• [What you need to do]:
Copy each line below that has "HGVs".

[Records from a data source]
————————
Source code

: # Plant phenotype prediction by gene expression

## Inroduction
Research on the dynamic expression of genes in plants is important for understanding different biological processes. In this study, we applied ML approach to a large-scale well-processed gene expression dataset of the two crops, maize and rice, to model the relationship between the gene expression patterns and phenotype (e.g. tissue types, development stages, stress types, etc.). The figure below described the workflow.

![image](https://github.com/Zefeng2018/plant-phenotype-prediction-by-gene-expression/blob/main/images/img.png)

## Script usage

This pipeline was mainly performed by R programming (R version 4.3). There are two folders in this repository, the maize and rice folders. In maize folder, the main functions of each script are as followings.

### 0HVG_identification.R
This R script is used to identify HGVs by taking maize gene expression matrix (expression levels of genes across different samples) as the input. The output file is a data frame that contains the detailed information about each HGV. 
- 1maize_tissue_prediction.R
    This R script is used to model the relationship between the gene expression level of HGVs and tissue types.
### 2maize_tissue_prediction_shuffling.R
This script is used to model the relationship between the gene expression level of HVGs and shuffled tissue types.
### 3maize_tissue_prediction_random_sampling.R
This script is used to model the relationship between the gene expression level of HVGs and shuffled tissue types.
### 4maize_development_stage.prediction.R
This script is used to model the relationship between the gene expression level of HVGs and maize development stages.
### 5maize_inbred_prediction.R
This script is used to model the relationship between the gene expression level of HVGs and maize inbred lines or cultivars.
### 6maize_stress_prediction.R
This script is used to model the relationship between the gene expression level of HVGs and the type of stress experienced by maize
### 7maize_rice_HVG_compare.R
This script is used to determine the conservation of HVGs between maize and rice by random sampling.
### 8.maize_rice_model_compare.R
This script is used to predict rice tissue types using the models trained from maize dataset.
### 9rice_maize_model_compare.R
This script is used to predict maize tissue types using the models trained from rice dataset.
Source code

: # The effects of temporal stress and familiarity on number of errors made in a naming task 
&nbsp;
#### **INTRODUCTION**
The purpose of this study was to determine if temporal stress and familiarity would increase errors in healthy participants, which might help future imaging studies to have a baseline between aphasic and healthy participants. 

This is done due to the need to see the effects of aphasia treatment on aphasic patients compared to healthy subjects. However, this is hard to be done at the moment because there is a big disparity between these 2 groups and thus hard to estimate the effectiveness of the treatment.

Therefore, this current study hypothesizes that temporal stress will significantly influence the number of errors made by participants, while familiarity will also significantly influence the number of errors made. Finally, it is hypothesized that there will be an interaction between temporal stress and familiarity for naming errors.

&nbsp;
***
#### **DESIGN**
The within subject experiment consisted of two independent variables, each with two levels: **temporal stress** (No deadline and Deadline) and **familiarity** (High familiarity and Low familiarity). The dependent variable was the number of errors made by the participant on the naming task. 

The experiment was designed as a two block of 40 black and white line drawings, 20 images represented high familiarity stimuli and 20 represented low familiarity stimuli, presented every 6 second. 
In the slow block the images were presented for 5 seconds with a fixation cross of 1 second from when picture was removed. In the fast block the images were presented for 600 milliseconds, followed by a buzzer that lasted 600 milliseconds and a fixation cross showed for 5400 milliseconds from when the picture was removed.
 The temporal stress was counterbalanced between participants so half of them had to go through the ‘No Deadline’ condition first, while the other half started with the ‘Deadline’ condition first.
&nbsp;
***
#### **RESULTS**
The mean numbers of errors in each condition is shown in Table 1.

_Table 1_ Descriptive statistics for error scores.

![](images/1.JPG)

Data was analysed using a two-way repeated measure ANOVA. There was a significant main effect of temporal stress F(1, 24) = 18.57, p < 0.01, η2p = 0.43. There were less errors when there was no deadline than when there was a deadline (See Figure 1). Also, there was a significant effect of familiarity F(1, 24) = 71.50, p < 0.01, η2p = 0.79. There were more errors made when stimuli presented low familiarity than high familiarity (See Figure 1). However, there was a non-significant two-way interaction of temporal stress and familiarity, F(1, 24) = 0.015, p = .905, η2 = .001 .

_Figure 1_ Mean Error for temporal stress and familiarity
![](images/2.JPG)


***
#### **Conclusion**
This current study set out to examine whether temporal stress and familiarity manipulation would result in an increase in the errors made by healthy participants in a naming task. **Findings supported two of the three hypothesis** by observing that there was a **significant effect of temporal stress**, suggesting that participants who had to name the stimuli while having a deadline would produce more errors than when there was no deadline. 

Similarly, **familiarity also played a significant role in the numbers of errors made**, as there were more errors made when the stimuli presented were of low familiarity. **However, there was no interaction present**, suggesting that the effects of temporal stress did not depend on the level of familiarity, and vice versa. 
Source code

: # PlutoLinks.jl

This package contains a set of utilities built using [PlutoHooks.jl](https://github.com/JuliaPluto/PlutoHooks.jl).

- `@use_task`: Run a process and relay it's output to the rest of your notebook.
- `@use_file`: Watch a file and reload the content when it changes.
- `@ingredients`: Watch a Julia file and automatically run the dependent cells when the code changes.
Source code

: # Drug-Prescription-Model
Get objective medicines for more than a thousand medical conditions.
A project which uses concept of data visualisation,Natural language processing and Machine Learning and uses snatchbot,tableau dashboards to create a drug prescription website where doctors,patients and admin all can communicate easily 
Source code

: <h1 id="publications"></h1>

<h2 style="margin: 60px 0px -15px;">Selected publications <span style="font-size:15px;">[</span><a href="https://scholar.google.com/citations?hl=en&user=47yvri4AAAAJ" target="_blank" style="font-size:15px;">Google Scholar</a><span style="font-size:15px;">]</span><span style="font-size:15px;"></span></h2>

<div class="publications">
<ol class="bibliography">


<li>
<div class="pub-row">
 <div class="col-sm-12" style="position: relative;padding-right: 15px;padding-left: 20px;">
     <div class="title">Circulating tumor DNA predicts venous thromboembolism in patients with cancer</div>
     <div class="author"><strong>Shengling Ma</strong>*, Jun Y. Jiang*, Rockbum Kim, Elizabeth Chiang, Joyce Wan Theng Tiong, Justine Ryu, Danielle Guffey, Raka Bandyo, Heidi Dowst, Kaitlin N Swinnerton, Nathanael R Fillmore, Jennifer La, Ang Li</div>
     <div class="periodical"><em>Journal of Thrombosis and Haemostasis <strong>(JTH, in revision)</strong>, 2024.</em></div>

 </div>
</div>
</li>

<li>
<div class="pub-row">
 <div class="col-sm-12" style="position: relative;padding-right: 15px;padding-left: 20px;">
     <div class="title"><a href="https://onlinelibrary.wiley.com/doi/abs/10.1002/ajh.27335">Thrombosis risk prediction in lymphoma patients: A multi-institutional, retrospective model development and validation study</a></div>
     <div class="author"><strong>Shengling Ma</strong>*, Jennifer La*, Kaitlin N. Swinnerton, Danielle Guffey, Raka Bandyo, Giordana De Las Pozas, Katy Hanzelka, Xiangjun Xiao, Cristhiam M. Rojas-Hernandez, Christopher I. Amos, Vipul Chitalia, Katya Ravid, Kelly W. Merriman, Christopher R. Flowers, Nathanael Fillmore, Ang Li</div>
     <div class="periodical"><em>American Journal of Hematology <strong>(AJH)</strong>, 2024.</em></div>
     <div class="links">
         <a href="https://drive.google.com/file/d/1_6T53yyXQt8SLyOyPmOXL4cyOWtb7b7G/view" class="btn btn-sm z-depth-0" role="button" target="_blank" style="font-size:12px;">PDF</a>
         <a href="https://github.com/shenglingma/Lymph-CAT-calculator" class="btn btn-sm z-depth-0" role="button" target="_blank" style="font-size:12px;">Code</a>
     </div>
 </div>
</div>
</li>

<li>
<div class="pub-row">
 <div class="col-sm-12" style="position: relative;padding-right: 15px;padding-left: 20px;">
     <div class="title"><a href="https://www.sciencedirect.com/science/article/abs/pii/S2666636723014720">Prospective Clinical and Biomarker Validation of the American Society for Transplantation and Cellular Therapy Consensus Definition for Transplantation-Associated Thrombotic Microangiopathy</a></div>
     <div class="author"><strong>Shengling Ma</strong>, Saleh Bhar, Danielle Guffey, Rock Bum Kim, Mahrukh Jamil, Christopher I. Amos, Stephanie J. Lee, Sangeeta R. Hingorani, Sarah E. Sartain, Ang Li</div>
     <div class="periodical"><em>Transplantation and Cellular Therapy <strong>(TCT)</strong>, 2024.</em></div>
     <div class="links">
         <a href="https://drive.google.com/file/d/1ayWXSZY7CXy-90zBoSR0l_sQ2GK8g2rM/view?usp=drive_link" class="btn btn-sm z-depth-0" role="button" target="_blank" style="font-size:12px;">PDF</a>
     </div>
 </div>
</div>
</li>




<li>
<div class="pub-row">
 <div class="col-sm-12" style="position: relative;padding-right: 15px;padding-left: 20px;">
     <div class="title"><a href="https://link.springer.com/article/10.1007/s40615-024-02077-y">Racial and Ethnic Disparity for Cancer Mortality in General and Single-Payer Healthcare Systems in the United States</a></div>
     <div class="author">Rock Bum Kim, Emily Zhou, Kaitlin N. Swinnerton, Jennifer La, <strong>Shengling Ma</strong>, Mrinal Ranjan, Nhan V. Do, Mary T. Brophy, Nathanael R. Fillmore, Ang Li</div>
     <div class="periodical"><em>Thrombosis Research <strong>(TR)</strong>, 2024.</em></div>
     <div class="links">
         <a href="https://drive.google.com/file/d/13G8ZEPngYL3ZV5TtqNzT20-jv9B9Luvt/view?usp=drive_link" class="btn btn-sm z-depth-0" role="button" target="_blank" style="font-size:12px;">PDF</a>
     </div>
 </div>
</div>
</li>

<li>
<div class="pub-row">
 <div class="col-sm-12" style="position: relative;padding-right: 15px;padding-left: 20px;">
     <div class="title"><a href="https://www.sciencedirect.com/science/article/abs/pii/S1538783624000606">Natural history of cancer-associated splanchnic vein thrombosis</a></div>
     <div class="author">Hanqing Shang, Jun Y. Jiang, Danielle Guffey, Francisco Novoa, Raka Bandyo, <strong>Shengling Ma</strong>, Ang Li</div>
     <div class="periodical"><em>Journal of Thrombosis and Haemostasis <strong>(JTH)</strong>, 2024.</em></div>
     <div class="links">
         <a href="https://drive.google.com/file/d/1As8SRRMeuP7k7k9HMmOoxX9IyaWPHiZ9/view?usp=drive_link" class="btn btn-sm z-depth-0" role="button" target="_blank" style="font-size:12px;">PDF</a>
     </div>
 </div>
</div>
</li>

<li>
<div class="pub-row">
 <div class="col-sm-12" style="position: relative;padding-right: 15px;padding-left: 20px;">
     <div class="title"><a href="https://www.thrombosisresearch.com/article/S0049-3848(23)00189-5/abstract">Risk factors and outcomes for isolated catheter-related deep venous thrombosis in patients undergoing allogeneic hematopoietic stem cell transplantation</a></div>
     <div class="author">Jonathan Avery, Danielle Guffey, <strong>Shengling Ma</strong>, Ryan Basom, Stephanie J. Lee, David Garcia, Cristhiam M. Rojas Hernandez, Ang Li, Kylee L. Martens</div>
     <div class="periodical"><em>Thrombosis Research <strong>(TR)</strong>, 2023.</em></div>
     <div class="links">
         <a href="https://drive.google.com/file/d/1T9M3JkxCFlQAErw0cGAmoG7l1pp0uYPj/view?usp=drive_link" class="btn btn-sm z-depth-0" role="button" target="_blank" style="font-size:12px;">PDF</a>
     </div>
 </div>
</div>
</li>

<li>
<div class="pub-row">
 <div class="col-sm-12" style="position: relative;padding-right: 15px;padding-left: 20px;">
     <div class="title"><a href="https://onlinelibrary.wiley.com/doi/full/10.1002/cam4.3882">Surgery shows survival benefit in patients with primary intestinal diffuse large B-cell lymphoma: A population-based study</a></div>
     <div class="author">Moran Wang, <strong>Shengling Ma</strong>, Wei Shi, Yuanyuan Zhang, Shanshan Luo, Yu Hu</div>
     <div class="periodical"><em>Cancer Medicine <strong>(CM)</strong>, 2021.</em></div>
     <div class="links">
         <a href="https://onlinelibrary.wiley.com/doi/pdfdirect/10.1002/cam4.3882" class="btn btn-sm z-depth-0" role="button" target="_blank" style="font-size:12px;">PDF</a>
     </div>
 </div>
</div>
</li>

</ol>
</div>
————————
• [Completed exercise]:
This R script is used to identify HGVs by taking maize gene expression matrix (expression levels of genes across different samples) as the input. The output file is a data frame that contains the detailed information about each HGV. 
    This R script is used to model the relationship between the gene expression level of HGVs and tissue types.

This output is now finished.